Sim, a história de sempre, a ilusão de sempre, o desfecho praticamente de sempre - nós a chorar, eles avanti. Tem havido umas poucas excepções, claro (lembre-se que este Benfica venceu duas vezes a Juventus na fase de grupos da Champions; e o FC Porto de Conceição, nos últimos anos, tratou da saúde à Roma, Juventus, Milan e Lazio), mas de uma forma geral o grande embuste permanece inalterado e nós continuamos a cair nele como patinhos: o Inter não jogava um caracol, não saía da trincheira… e depois eliminou o FC Porto sem sofrer um único golo em 180 minutos (!)… e agora prepara-se para ferrar o mesmo destino ao Benfica.
Eles não sabem nadar, mas quem morre por afogamento (quantas vezes com a praia irritantemente à vista…), somos nós!
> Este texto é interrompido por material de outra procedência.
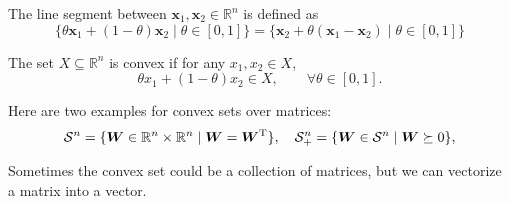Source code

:\begin{definition}
The line segment between $\bm x_1,\bm x_2\in\mathbb{R}^n$ is defined as
\[
\{
\theta\bm x_1 + (1-\theta)\bm x_2\mid 
\theta\in[0,1]
\}
=
\{
\bm x_2 + \theta(\bm x_1-\bm x_2)\mid \theta\in[0,1]
\}
\]
\end{definition}

\begin{definition}
The set $X\subseteq\mathbb{R}^n$ is convex if for any $x_1,x_2\in X$,
\[
\theta x_1 + (1-\theta)x_2\in X,\qquad
\forall\theta\in[0,1].
\]
\end{definition}
Here are two examples for convex sets over matrices:
\[
\mathcal{S}^n = \{\bm W\in\mathbb{R}^n\times\mathbb{R}^n\mid \bm W=\bm W^{\mathrm T}\},
\quad
\mathcal{S}^n_+ = \{\bm W\in\mathcal{S}^n\mid \bm W\succeq0\},
\]
\begin{remark}
Sometimes the convex set could be a collection of matrices, but we can vectorize a matrix into a vector.
\end{remark}

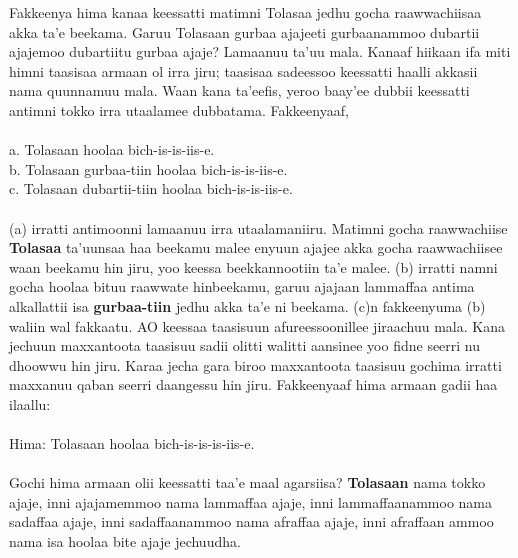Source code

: \documentclass[11pt,b5paper]{book}
\begin{document}
Fakkeenya hima kanaa keessatti matimni Tolasaa jedhu gocha raawwachiisaa akka ta’e beekama. Garuu Tolasaan gurbaa ajajeeti gurbaanammoo dubartii ajajemoo dubartiitu gurbaa ajaje? Lamaanuu ta’uu mala. Kanaaf hiikaan ifa miti himni taasisaa armaan ol irra jiru; taasisaa sadeessoo keessatti haalli
akkasii nama quunnamuu mala. Waan kana ta’eefis, yeroo baay’ee dubbii keessatti antimni tokko irra utaalamee dubbatama. Fakkeenyaaf, \\
\\
a. Tolasaan hoolaa bich-is-is-iis-e.\\
b. Tolasaan gurbaa-tiin hoolaa bich-is-is-iis-e.\\
c. Tolasaan dubartii-tiin hoolaa bich-is-is-iis-e.\\
\\
(a) irratti antimoonni lamaanuu irra utaalamaniiru. Matimni gocha raawwachiise \textbf{Tolasaa} ta’uunsaa haa beekamu malee enyuun ajajee akka gocha raawwachiisee waan beekamu hin jiru, yoo keessa beekkannootiin ta’e malee. (b) irratti namni gocha hoolaa bituu raawwate hinbeekamu, garuu ajajaan
lammaffaa antima alkallattii isa \textbf{gurbaa-tiin} jedhu akka ta’e ni beekama. (c)n fakkeenyuma (b) waliin wal fakkaatu. AO keessaa taasisuun afureessoonillee jiraachuu mala. Kana jechuun maxxantoota taasisuu sadii olitti walitti aansinee yoo fidne seerri nu dhoowwu hin jiru. Karaa jecha gara biroo
maxxantoota taasisuu gochima irratti maxxanuu qaban seerri daangessu hin jiru. Fakkeenyaaf hima armaan gadii haa ilaallu:\\
\\
Hima: Tolasaan hoolaa bich-is-is-is-iis-e. \\
\\
Gochi hima armaan olii keessatti taa’e maal agarsiisa? \textbf{Tolasaan} nama tokko ajaje, inni ajajamemmoo nama lammaffaa ajaje, inni lammaffaanammoo nama sadaffaa ajaje, inni sadaffaanammoo nama afraffaa ajaje, inni afraffaan ammoo nama isa hoolaa bite ajaje jechuudha. 
\end{document}

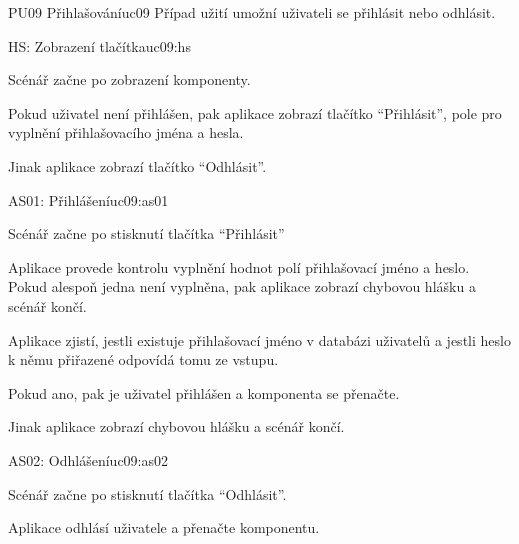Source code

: \begin{usecase}{PU09 Přihlašování}{uc09}
    Případ užití umožní uživateli se přihlásit nebo odhlásit.

    \begin{scenario}{HS: Zobrazení tlačítka}{uc09:hs}
        \item Scénář začne po zobrazení komponenty.
        \item Pokud uživatel není přihlášen, pak aplikace zobrazí tlačítko \enquote{Přihlásit}, pole pro vyplnění přihlašovacího jména a hesla.
        \item Jinak aplikace zobrazí tlačítko \enquote{Odhlásit}.
    \end{scenario}


    \begin{scenario}{AS01: Přihlášení}{uc09:as01}
        \item Scénář začne po stisknutí tlačítka \enquote{Přihlásit}
        \item Aplikace provede kontrolu vyplnění hodnot polí přihlašovací jméno a heslo. Pokud alespoň jedna není vyplněna, pak aplikace zobrazí chybovou hlášku a scénář končí.
        \item Aplikace zjistí, jestli existuje přihlašovací jméno v databázi uživatelů a jestli heslo k němu přiřazené odpovídá tomu ze vstupu.
        \item Pokud ano, pak je uživatel přihlášen a komponenta se přenačte.
        \item Jinak aplikace zobrazí chybovou hlášku a scénář končí.
    \end{scenario}
    
    \begin{scenario}{AS02: Odhlášení}{uc09:as02}
        \item Scénář začne po stisknutí tlačítka \enquote{Odhlásit}.
        \item Aplikace odhlásí uživatele a přenačte komponentu.
    \end{scenario}
\end{usecase}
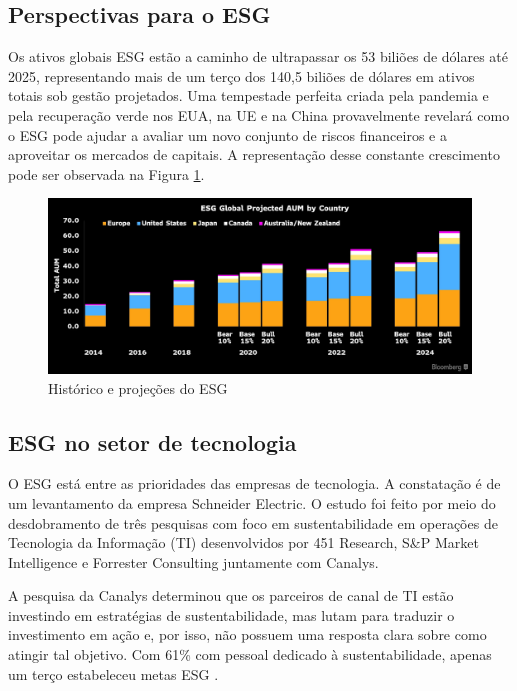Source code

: \documentclass[12pt]{article}
\begin{document}
	\subsection*{Perspectivas para o ESG}
	
	Os ativos globais ESG estão a caminho de ultrapassar os 53 biliões de dólares até 2025, representando mais de um terço dos 140,5 biliões de dólares em ativos totais sob gestão projetados. Uma tempestade perfeita criada pela pandemia e pela recuperação verde nos EUA, na UE e na China provavelmente revelará como o ESG pode ajudar a avaliar um novo conjunto de riscos financeiros e a aproveitar os mercados de capitais. A representação desse constante crescimento pode ser observada na Figura \ref{fig:projections}.
	
	\begin{figure}[h]
		\centering
		\includegraphics[scale=0.2]{pictures/esg-projections.png}
		\caption{Histórico e projeções do ESG}
		\label{fig:projections}
	\end{figure}
	
	\subsection*{ESG no setor de tecnologia}
	
	O ESG está entre as prioridades das empresas de tecnologia. A constatação é de um levantamento da empresa Schneider Electric. O estudo foi feito por meio do desdobramento de três pesquisas com foco em sustentabilidade em operações de Tecnologia da Informação (TI) desenvolvidos por 451 Research, S\&P Market Intelligence e Forrester Consulting juntamente com Canalys.
	
	A pesquisa da Canalys determinou que os parceiros de canal de TI estão investindo em estratégias de sustentabilidade, mas lutam para traduzir o investimento em ação e, por isso, não possuem uma resposta clara sobre como atingir tal objetivo. Com 61\% com pessoal dedicado à sustentabilidade, apenas um terço estabeleceu metas ESG \cite{luizgustavopaceteESGPrioridadePara2022}.
	
\end{document}
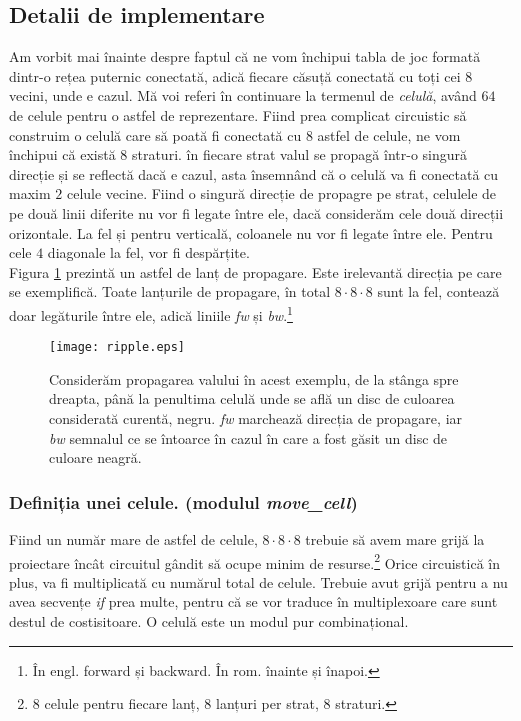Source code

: \documentclass[12pt,twoside,a4paper,fleqn]{book}
\theoremstyle{definition}
\begin{document}
\subsection{Detalii de implementare}
Am vorbit mai înainte despre faptul că ne vom închipui tabla de joc formată dintr-o rețea puternic conectată, adică fiecare căsuță conectată cu toți cei $8$ vecini, unde e cazul. Mă voi referi în continuare la termenul de \emph{celulă}, având $64$ de celule pentru o astfel de reprezentare. Fiind prea complicat circuistic să construim o celulă care să poată fi conectată cu $8$ astfel de celule, ne vom închipui că există $8$ straturi. în fiecare strat valul se propagă într-o singură direcție și se reflectă dacă e cazul, asta însemnând că o celulă va fi conectată cu maxim $2$ celule vecine. Fiind o singură direcție de propagre pe strat, celulele de pe două linii diferite nu vor fi legate între ele, dacă considerăm cele două direcții orizontale. La fel și pentru verticală, coloanele nu vor fi legate între ele. Pentru cele $4$ diagonale la fel, vor fi despărțite.\\
Figura \ref{fig:fig_ripple} prezintă un astfel de lanț de propagare. Este irelevantă direcția pe care se exemplifică. Toate lanțurile de propagare, în total $8 \cdot 8 \cdot 8$ sunt la fel, contează doar legăturile între ele, adică liniile \emph{fw} și \emph{bw}.\footnote{În engl. forward și backward. În rom. înainte și înapoi.}
\begin{figure}[h]
\texttt{[image: ripple.eps]}
\caption{\small{Considerăm propagarea valului în acest exemplu, de la stânga spre dreapta, până la penultima celulă unde se află un disc de culoarea considerată curentă, negru. \emph{fw} marchează direcția de propagare, iar \emph{bw} semnalul ce se întoarce în cazul în care a fost găsit un disc de culoare neagră.}}
\label{fig:fig_ripple}
\end{figure}
\subsubsection{Definiția unei celule. (modulul \emph{move\_cell})}
Fiind un număr mare de astfel de celule, $8 \cdot 8 \cdot 8$ trebuie să avem mare grijă la proiectare încât circuitul gândit să ocupe minim de resurse.\footnote{8 celule pentru fiecare lanț, 8 lanțuri per strat, 8 straturi.}  Orice circuistică în plus, va fi multiplicată cu numărul total de celule. Trebuie avut grijă pentru a nu avea secvențe \emph{if} prea multe, pentru că se vor traduce în multiplexoare care sunt destul de costisitoare. O celulă este un modul pur combinațional.
\end{document}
Portanto, o Sporting sabe ao que vai. A Juventus, como o Inter, pertence à grande família do futebol italiano. À grande família dos escorpiões que castigam os deslizes alheios com ferroadas letais. Pode Allegri, porque a isso está obrigado (a Juve tem de ganhar a Liga Europa para se qualificar para a Champions), arriscar hoje uma versão mais audaciosa (um 3x4x3, com Angel di María, Milik e Chiesa na frente de ataque), que o perfil da equipa não mudará substancialmente. Defendem bem, são muito fortes do ponto de vista atlético e competem com a astúcia de uma raposa velha (o tanque francês Rabiot é uma boa súmula do que acabei de dizer); e quando farejam medo do outro lado, geralmente não perdoam. Como boas hienas.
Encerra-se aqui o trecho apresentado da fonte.